[Dataset excerpts]
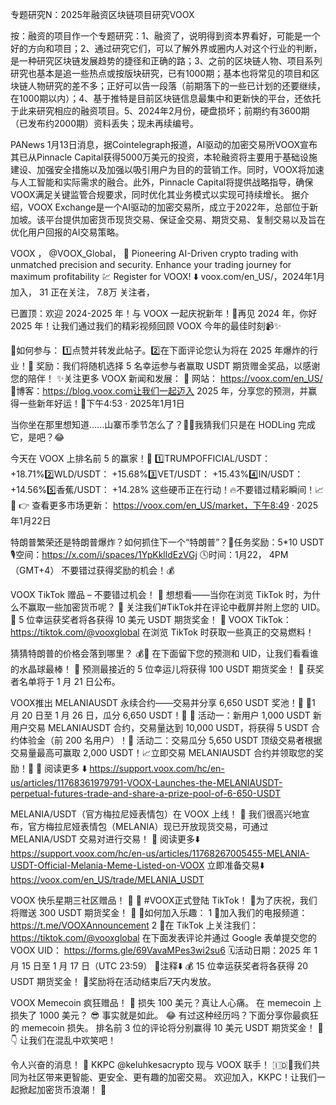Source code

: 专题研究N：2025年融资区块链项目研究VOOX

按：融资的项目作一个专题研究：1、融资了，说明得到资本界看好，可能是一个好的方向和项目；2、通过研究它们，可以了解外界或圈内人对这个行业的判断，是一种研究区块链发展趋势的捷径和正确的路；3、之前的区块链人物、项目系列研究也基本是追一些热点或按版块研究，已有1000期；基本也将常见的项目和区块链人物研究的差不多；正好可以告一段落（前期落下的一些已计划的还要继续，在1000期以内）；4、基于推特是目前区块链信息最集中和更新快的平台，还依托于此来研究相应的融资项目。5、2024年2月份，硬盘损坏；前期约有3600期（已发布约2000期）资料丢失；现未再续编号。

PANews 1月13日消息，据Cointelegraph报道，AI驱动的加密交易所VOOX宣布其已从Pinnacle Capital获得5000万美元的投资，本轮融资将主要用于基础设施建设、加强安全措施以及加强以吸引用户为目的的营销工作。同时，VOOX将加速与人工智能和实际需求的融合。此外，Pinnacle Capital将提供战略指导，确保VOOX满足关键监管合规要求，同时优化其业务模式以实现可持续增长。
据介绍，VOOX Exchange是一个AI驱动的加密交易所，成立于2022年，总部位于新加坡。该平台提供加密货币现货交易、保证金交易、期货交易、复制交易以及旨在优化用户回报的AI交易策略。

VOOX
，
@VOOX_Global，
🚀 Pioneering AI-Driven crypto trading with unmatched precision and security. Enhance your trading journey for maximum profitability 💹 Register for VOOX! ⬇️
voox.com/en_US/，2024年1月 加入，
31 正在关注，
7.8万 关注者，


已置顶：欢迎 2024-2025 年！与 VOOX 一起庆祝新年！🥂再见 2024 年，你好 2025 年！让我们通过我们的精彩视频回顾 VOOX 今年的最佳时刻📹✨

🎁如何参与：
1️⃣点赞并转发此帖子。2️⃣在下面评论您认为将在 2025 年爆炸的行业！💸 奖励：我们将随机选择 5 名幸运参与者赢取 USDT 期货赠金奖品，以感谢您的陪伴！ ✨关注更多 VOOX 新闻和发展：
🔗 网站： https://voox.com/en_US/
📝博客：https://blog.voox.com让我们一起迈入 2025 年，分享您的预测，并赢得一些新年好运！🥳下午4:53 · 2025年1月1日

当你坐在那里想知道......山寨币季节怎么了？🤔🚿我猜我们只是在 HODLing 完成它，是吧？😂 

今天在 VOOX 上排名前 5 的赢家！🚀
1️⃣TRUMPOFFICIAL/USDT： +18.71%2️⃣WLD/USDT： +15.68%3️⃣VET/USDT： +15.43%4️⃣IN/USDT： +14.56%5️⃣香蕉/USDT： +14.28%
这些硬币正在行动！🔥不要错过精彩瞬间！📈💸
👉 查看更多市场更新： https://voox.com/en_US/market，下午8:49 · 2025年1月22日

特朗普繁荣还是特朗普爆炸？如何抓住下一个“特朗普”？🚨任务奖励：5*10 USDT🎙️空间：https://x.com/i/spaces/1YpKklldEzVGj
🕓时间：1月22， 4PM （GMT+4）
不要错过获得奖励的机会！💰

VOOX TikTok 赠品 – 不要错过机会！ 🚀
想想看——当你在浏览 TikTok 时，为什么不赢取一些加密货币呢？ 🚀
关注我们#TikTok并在评论中截屏并附上您的 UID。 📸 5 位幸运获奖者将各获得 10 美元 USDT 期货奖金！ 💸 
VOOX TikTok： https://tiktok.com/@vooxglobal
在浏览 TikTok 时获取一些真正的交易燃料！

猜猜特朗普的价格会落到哪里？ 💰🤔
在下面留下您的预测和 UID，让我们看看谁的水晶球最棒！ 🔮
预测最接近的 5 位幸运儿将获得 100 USDT 期货奖金！ 💸
获奖者名单将于 1 月 21 日公布。

VOOX推出 MELANIAUSDT 永续合约——交易并分享 6,650 USDT 奖池！🚨
📆1 月 20 日至 1 月 26 日，瓜分 6,650 USDT！💸
🎉 活动一：新用户 1,000 USDT
新用户交易 MELANIAUSDT 合约，交易量达到 10,000 USDT，将获得 5 USDT 合约体验金（前 200 名用户）！🎉 活动二：交易瓜分 5,650 USDT
顶级交易者根据交易量最高可赢取 2,000 USDT！📈立即交易 MELANIAUSDT 合约并领取您的奖励！🎯
🔗 阅读更多 ⬇️
https://support.voox.com/hc/en-us/articles/11768361979791-VOOX-Launches-the-MELANIAUSDT-perpetual-futures-trade-and-share-a-prize-pool-of-6-650-USDT

MELANIA/USDT（官方梅拉尼娅表情包）在 VOOX 上线！ 🚨
我们很高兴地宣布，官方梅拉尼娅表情包（MELANIA）现已开放现货交易，可通过 MELANIA/USDT 交易对进行交易！ 🚀
阅读更多⬇️
https://support.voox.com/hc/en-us/articles/11768267005455-MELANIA-USDT-Official-Melania-Meme-Listed-on-VOOX
立即准备交易⬇️
https://voox.com/en_US/trade/MELANIA_USDT

VOOX 快乐星期三社区赠品！ 🎉
🚨 #VOOX正式登陆 TikTok！ 🚨为了庆祝，我们将赠送 300 USDT 期货奖金！ 🎁
🦆如何加入乐趣：
1 ⃣加入我们的电报频道： https://t.me/VOOXAnnouncement
2 ⃣在 TikTok 上关注我们： https://tiktok.com/@vooxglobal
在下面发表评论并通过 Google 表单提交您的 VOOX UID： https://forms.gle/69VavaMPes3wi2su6
🗓活动日期：2025 年 1 月 15 日至 1 月 17 日（UTC 23:59）
🎯注释⬇️
💰 15 位幸运获奖者将各获得 20 USDT 期货奖金！
📩奖励将在活动结束后7天内发放。

VOOX Memecoin 疯狂赠品！ 🚀
损失 100 美元？真让人心痛。
在 memecoin 上损失了 1000 美元？ 😎
事实就是如此。 😂
有过这种经历吗？下面分享你最疯狂的 memecoin 损失。
排名前 3 位的评论将分别赢得 10 美元 USDT 期货奖金！ 💸👇
让我们在混乱中欢笑吧！

令人兴奋的消息！ 🚀
KKPC 
@keluhkesacrypto
现与 VOOX 联手！ 🇮🇩🎉我们共同为社区带来更智能、更安全、更有趣的加密交易。
欢迎加入，KKPC！让我们一起掀起加密货币浪潮！ 🌊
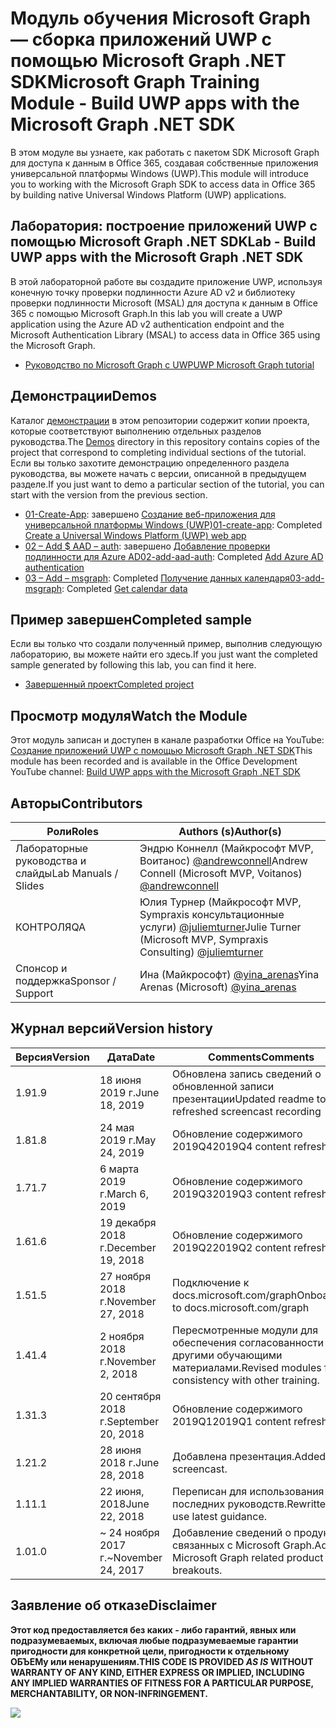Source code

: # <a name="microsoft-graph-training-module---build-uwp-apps-with-the-microsoft-graph-net-sdk"></a><span data-ttu-id="c86e6-101">Модуль обучения Microsoft Graph — сборка приложений UWP с помощью Microsoft Graph .NET SDK</span><span class="sxs-lookup"><span data-stu-id="c86e6-101">Microsoft Graph Training Module - Build UWP apps with the Microsoft Graph .NET SDK</span></span>

<span data-ttu-id="c86e6-102">В этом модуле вы узнаете, как работать с пакетом SDK Microsoft Graph для доступа к данным в Office 365, создавая собственные приложения универсальной платформы Windows (UWP).</span><span class="sxs-lookup"><span data-stu-id="c86e6-102">This module will introduce you to working with the Microsoft Graph SDK to access data in Office 365 by building native Universal Windows Platform (UWP) applications.</span></span>

## <a name="lab---build-uwp-apps-with-the-microsoft-graph-net-sdk"></a><span data-ttu-id="c86e6-103">Лаборатория: построение приложений UWP с помощью Microsoft Graph .NET SDK</span><span class="sxs-lookup"><span data-stu-id="c86e6-103">Lab - Build UWP apps with the Microsoft Graph .NET SDK</span></span>

<span data-ttu-id="c86e6-104">В этой лабораторной работе вы создадите приложение UWP, используя конечную точку проверки подлинности Azure AD v2 и библиотеку проверки подлинности Microsoft (MSAL) для доступа к данным в Office 365 с помощью Microsoft Graph.</span><span class="sxs-lookup"><span data-stu-id="c86e6-104">In this lab you will create a UWP application using the Azure AD v2 authentication endpoint and the Microsoft Authentication Library (MSAL) to access data in Office 365 using the Microsoft Graph.</span></span>

- [<span data-ttu-id="c86e6-105">Руководство по Microsoft Graph с UWP</span><span class="sxs-lookup"><span data-stu-id="c86e6-105">UWP Microsoft Graph tutorial</span></span>](https://docs.microsoft.com/graph/tutorials/uwp)

## <a name="demos"></a><span data-ttu-id="c86e6-106">Демонстрации</span><span class="sxs-lookup"><span data-stu-id="c86e6-106">Demos</span></span>

<span data-ttu-id="c86e6-107">Каталог [демонстрации](./Demos) в этом репозитории содержит копии проекта, которые соответствуют выполнению отдельных разделов руководства.</span><span class="sxs-lookup"><span data-stu-id="c86e6-107">The [Demos](./Demos) directory in this repository contains copies of the project that correspond to completing individual sections of the tutorial.</span></span> <span data-ttu-id="c86e6-108">Если вы только захотите демонстрацию определенного раздела руководства, вы можете начать с версии, описанной в предыдущем разделе.</span><span class="sxs-lookup"><span data-stu-id="c86e6-108">If you just want to demo a particular section of the tutorial, you can start with the version from the previous section.</span></span>

- <span data-ttu-id="c86e6-109">[01-Create-App](Demos/01-create-app): завершено [Создание веб-приложения для универсальной платформы Windows (UWP)](https://docs.microsoft.com/graph/tutorials/uwp?tutorial-step=1)</span><span class="sxs-lookup"><span data-stu-id="c86e6-109">[01-create-app](Demos/01-create-app): Completed [Create a Universal Windows Platform (UWP) web app](https://docs.microsoft.com/graph/tutorials/uwp?tutorial-step=1)</span></span>
- <span data-ttu-id="c86e6-110">[02 – Add $ AAD – auth](Demos/02-add-aad-auth): завершено [Добавление проверки подлинности для Azure AD](https://docs.microsoft.com/graph/tutorials/uwp?tutorial-step=3)</span><span class="sxs-lookup"><span data-stu-id="c86e6-110">[02-add-aad-auth](Demos/02-add-aad-auth): Completed [Add Azure AD authentication](https://docs.microsoft.com/graph/tutorials/uwp?tutorial-step=3)</span></span>
- <span data-ttu-id="c86e6-111">[03 – Add – msgraph](Demos/03-add-msgraph): Completed [Получение данных календаря](https://docs.microsoft.com/graph/tutorials/uwp?tutorial-step=4)</span><span class="sxs-lookup"><span data-stu-id="c86e6-111">[03-add-msgraph](Demos/03-add-msgraph): Completed [Get calendar data](https://docs.microsoft.com/graph/tutorials/uwp?tutorial-step=4)</span></span>

## <a name="completed-sample"></a><span data-ttu-id="c86e6-112">Пример завершен</span><span class="sxs-lookup"><span data-stu-id="c86e6-112">Completed sample</span></span>

<span data-ttu-id="c86e6-113">Если вы только что создали полученный пример, выполнив следующую лабораторию, вы можете найти его здесь.</span><span class="sxs-lookup"><span data-stu-id="c86e6-113">If you just want the completed sample generated by following this lab, you can find it here.</span></span>

- [<span data-ttu-id="c86e6-114">Завершенный проект</span><span class="sxs-lookup"><span data-stu-id="c86e6-114">Completed project</span></span>](Demos/03-add-msgraph)

## <a name="watch-the-module"></a><span data-ttu-id="c86e6-115">Просмотр модуля</span><span class="sxs-lookup"><span data-stu-id="c86e6-115">Watch the Module</span></span>

<span data-ttu-id="c86e6-116">Этот модуль записан и доступен в канале разработки Office на YouTube: [Создание приложений UWP с помощью Microsoft Graph .NET SDK](https://youtu.be/oBYCBxkWMRA)</span><span class="sxs-lookup"><span data-stu-id="c86e6-116">This module has been recorded and is available in the Office Development YouTube channel: [Build UWP apps with the Microsoft Graph .NET SDK](https://youtu.be/oBYCBxkWMRA)</span></span>

## <a name="contributors"></a><span data-ttu-id="c86e6-117">Авторы</span><span class="sxs-lookup"><span data-stu-id="c86e6-117">Contributors</span></span>

|        <span data-ttu-id="c86e6-118">Роли</span><span class="sxs-lookup"><span data-stu-id="c86e6-118">Roles</span></span>         |                                           <span data-ttu-id="c86e6-119">Authors (s)</span><span class="sxs-lookup"><span data-stu-id="c86e6-119">Author(s)</span></span>                                           |
| -------------------- | --------------------------------------------------------------------------------------------- |
| <span data-ttu-id="c86e6-120">Лабораторные руководства и слайды</span><span class="sxs-lookup"><span data-stu-id="c86e6-120">Lab Manuals / Slides</span></span> | <span data-ttu-id="c86e6-121">Эндрю Коннелл (Майкрософт MVP, Воитанос) [@andrewconnell](//github.com/andrewconnell)</span><span class="sxs-lookup"><span data-stu-id="c86e6-121">Andrew Connell (Microsoft MVP, Voitanos) [@andrewconnell](//github.com/andrewconnell)</span></span>         |
| <span data-ttu-id="c86e6-122">КОНТРОЛЯ</span><span class="sxs-lookup"><span data-stu-id="c86e6-122">QA</span></span>                   | <span data-ttu-id="c86e6-123">Юлия Турнер (Майкрософт MVP, Sympraxis консультационные услуги) [@juliemturner](//github.com/juliemturner)</span><span class="sxs-lookup"><span data-stu-id="c86e6-123">Julie Turner (Microsoft MVP, Sympraxis Consulting) [@juliemturner](//github.com/juliemturner)</span></span> |
| <span data-ttu-id="c86e6-124">Спонсор и поддержка</span><span class="sxs-lookup"><span data-stu-id="c86e6-124">Sponsor / Support</span></span>    | <span data-ttu-id="c86e6-125">Ина (Майкрософт) [@yina_arenas](//github.com//github.com/yina_arenas)</span><span class="sxs-lookup"><span data-stu-id="c86e6-125">Yina Arenas (Microsoft) [@yina_arenas](//github.com//github.com/yina_arenas)</span></span>                  |

## <a name="version-history"></a><span data-ttu-id="c86e6-126">Журнал версий</span><span class="sxs-lookup"><span data-stu-id="c86e6-126">Version history</span></span>

| <span data-ttu-id="c86e6-127">Версия</span><span class="sxs-lookup"><span data-stu-id="c86e6-127">Version</span></span> |        <span data-ttu-id="c86e6-128">Дата</span><span class="sxs-lookup"><span data-stu-id="c86e6-128">Date</span></span>        |                       <span data-ttu-id="c86e6-129">Comments</span><span class="sxs-lookup"><span data-stu-id="c86e6-129">Comments</span></span>                       |
| ------- | ------------------ | ---------------------------------------------------- |
| <span data-ttu-id="c86e6-130">1.9</span><span class="sxs-lookup"><span data-stu-id="c86e6-130">1.9</span></span>     | <span data-ttu-id="c86e6-131">18 июня 2019 г.</span><span class="sxs-lookup"><span data-stu-id="c86e6-131">June 18, 2019</span></span>      | <span data-ttu-id="c86e6-132">Обновлена запись сведений о обновленной записи презентации</span><span class="sxs-lookup"><span data-stu-id="c86e6-132">Updated readme to refreshed screencast recording</span></span>     |
| <span data-ttu-id="c86e6-133">1.8</span><span class="sxs-lookup"><span data-stu-id="c86e6-133">1.8</span></span>     | <span data-ttu-id="c86e6-134">24 мая 2019 г.</span><span class="sxs-lookup"><span data-stu-id="c86e6-134">May 24, 2019</span></span>       | <span data-ttu-id="c86e6-135">Обновление содержимого 2019Q4</span><span class="sxs-lookup"><span data-stu-id="c86e6-135">2019Q4 content refresh</span></span>                               |
| <span data-ttu-id="c86e6-136">1.7</span><span class="sxs-lookup"><span data-stu-id="c86e6-136">1.7</span></span>     | <span data-ttu-id="c86e6-137">6 марта 2019 г.</span><span class="sxs-lookup"><span data-stu-id="c86e6-137">March 6, 2019</span></span>      | <span data-ttu-id="c86e6-138">Обновление содержимого 2019Q3</span><span class="sxs-lookup"><span data-stu-id="c86e6-138">2019Q3 content refresh</span></span>                               |
| <span data-ttu-id="c86e6-139">1.6</span><span class="sxs-lookup"><span data-stu-id="c86e6-139">1.6</span></span>     | <span data-ttu-id="c86e6-140">19 декабря 2018 г.</span><span class="sxs-lookup"><span data-stu-id="c86e6-140">December 19, 2018</span></span>  | <span data-ttu-id="c86e6-141">Обновление содержимого 2019Q2</span><span class="sxs-lookup"><span data-stu-id="c86e6-141">2019Q2 content refresh</span></span>                               |
| <span data-ttu-id="c86e6-142">1.5</span><span class="sxs-lookup"><span data-stu-id="c86e6-142">1.5</span></span>     | <span data-ttu-id="c86e6-143">27 ноября 2018 г.</span><span class="sxs-lookup"><span data-stu-id="c86e6-143">November 27, 2018</span></span>  | <span data-ttu-id="c86e6-144">Подключение к docs.microsoft.com/graph</span><span class="sxs-lookup"><span data-stu-id="c86e6-144">Onboarded to docs.microsoft.com/graph</span></span>                |
| <span data-ttu-id="c86e6-145">1.4</span><span class="sxs-lookup"><span data-stu-id="c86e6-145">1.4</span></span>     | <span data-ttu-id="c86e6-146">2 ноября 2018 г.</span><span class="sxs-lookup"><span data-stu-id="c86e6-146">November 2, 2018</span></span>   | <span data-ttu-id="c86e6-147">Пересмотренные модули для обеспечения согласованности с другими обучающими материалами.</span><span class="sxs-lookup"><span data-stu-id="c86e6-147">Revised modules for consistency with other training.</span></span> |
| <span data-ttu-id="c86e6-148">1.3</span><span class="sxs-lookup"><span data-stu-id="c86e6-148">1.3</span></span>     | <span data-ttu-id="c86e6-149">20 сентября 2018 г.</span><span class="sxs-lookup"><span data-stu-id="c86e6-149">September 20, 2018</span></span> | <span data-ttu-id="c86e6-150">Обновление содержимого 2019Q1</span><span class="sxs-lookup"><span data-stu-id="c86e6-150">2019Q1 content refresh</span></span>                               |
| <span data-ttu-id="c86e6-151">1.2</span><span class="sxs-lookup"><span data-stu-id="c86e6-151">1.2</span></span>     | <span data-ttu-id="c86e6-152">28 июня 2018 г.</span><span class="sxs-lookup"><span data-stu-id="c86e6-152">June 28, 2018</span></span>      | <span data-ttu-id="c86e6-153">Добавлена презентация.</span><span class="sxs-lookup"><span data-stu-id="c86e6-153">Added screencast.</span></span>                                    |
| <span data-ttu-id="c86e6-154">1.1</span><span class="sxs-lookup"><span data-stu-id="c86e6-154">1.1</span></span>     | <span data-ttu-id="c86e6-155">22 июня, 2018</span><span class="sxs-lookup"><span data-stu-id="c86e6-155">June 22, 2018</span></span>      | <span data-ttu-id="c86e6-156">Переписан для использования последних руководств.</span><span class="sxs-lookup"><span data-stu-id="c86e6-156">Rewritten to use latest guidance.</span></span>                    |
| <span data-ttu-id="c86e6-157">1.0</span><span class="sxs-lookup"><span data-stu-id="c86e6-157">1.0</span></span>     | <span data-ttu-id="c86e6-158">~ 24 ноября 2017 г.</span><span class="sxs-lookup"><span data-stu-id="c86e6-158">~November 24, 2017</span></span> | <span data-ttu-id="c86e6-159">Добавление сведений о продуктах, связанных с Microsoft Graph.</span><span class="sxs-lookup"><span data-stu-id="c86e6-159">Add Microsoft Graph related product breakouts.</span></span>       |

## <a name="disclaimer"></a><span data-ttu-id="c86e6-160">Заявление об отказе</span><span class="sxs-lookup"><span data-stu-id="c86e6-160">Disclaimer</span></span>

<span data-ttu-id="c86e6-161">**Этот код предоставляется без каких _-_ либо гарантий, явных или подразумеваемых, включая любые подразумеваемые гарантии пригодности для конкретной цели, пригодности к отдельному ОБЪЕМу или ненарушениям.**</span><span class="sxs-lookup"><span data-stu-id="c86e6-161">**THIS CODE IS PROVIDED _AS IS_ WITHOUT WARRANTY OF ANY KIND, EITHER EXPRESS OR IMPLIED, INCLUDING ANY IMPLIED WARRANTIES OF FITNESS FOR A PARTICULAR PURPOSE, MERCHANTABILITY, OR NON-INFRINGEMENT.**</span></span>

<!-- markdownlint-disable MD033 -->
<img src="https://telemetry.sharepointpnp.com/msgraph-training-uwp" />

:: What to do ::
Only lines with the word "期货奖金" are wanted; pull each of them from the records.

:: Finished task ::
关注我们#TikTok并在评论中截屏并附上您的 UID。 📸 5 位幸运获奖者将各获得 10 美元 USDT 期货奖金！ 💸 
预测最接近的 5 位幸运儿将获得 100 USDT 期货奖金！ 💸
🚨 #VOOX正式登陆 TikTok！ 🚨为了庆祝，我们将赠送 300 USDT 期货奖金！ 🎁
💰 15 位幸运获奖者将各获得 20 USDT 期货奖金！
排名前 3 位的评论将分别赢得 10 美元 USDT 期货奖金！ 💸👇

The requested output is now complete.